[Stored data]
-*-

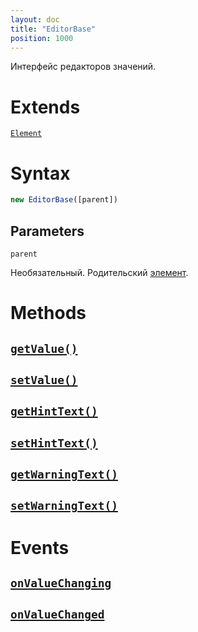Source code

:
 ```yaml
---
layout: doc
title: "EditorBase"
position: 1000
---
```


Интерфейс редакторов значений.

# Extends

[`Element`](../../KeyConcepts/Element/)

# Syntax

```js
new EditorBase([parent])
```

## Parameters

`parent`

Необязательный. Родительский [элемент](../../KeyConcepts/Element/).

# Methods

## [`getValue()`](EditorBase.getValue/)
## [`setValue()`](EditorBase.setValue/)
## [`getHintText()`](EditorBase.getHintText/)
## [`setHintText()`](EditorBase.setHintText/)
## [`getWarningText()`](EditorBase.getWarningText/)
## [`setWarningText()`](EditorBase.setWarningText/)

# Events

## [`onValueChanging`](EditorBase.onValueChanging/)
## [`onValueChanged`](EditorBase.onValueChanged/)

-*-

[Task objective] Write every entry out again exactly, images omitted.

[Solution for this task]
Source code

:
 ```yaml
---
layout: doc
title: "EditorBase"
position: 1000
---
```


Интерфейс редакторов значений.

# Extends

[`Element`](../../KeyConcepts/Element/)

# Syntax

```js
new EditorBase([parent])
```

## Parameters

`parent`

Необязательный. Родительский [элемент](../../KeyConcepts/Element/).

# Methods

## [`getValue()`](EditorBase.getValue/)
## [`setValue()`](EditorBase.setValue/)
## [`getHintText()`](EditorBase.getHintText/)
## [`setHintText()`](EditorBase.setHintText/)
## [`getWarningText()`](EditorBase.getWarningText/)
## [`setWarningText()`](EditorBase.setWarningText/)

# Events

## [`onValueChanging`](EditorBase.onValueChanging/)
## [`onValueChanged`](EditorBase.onValueChanged/)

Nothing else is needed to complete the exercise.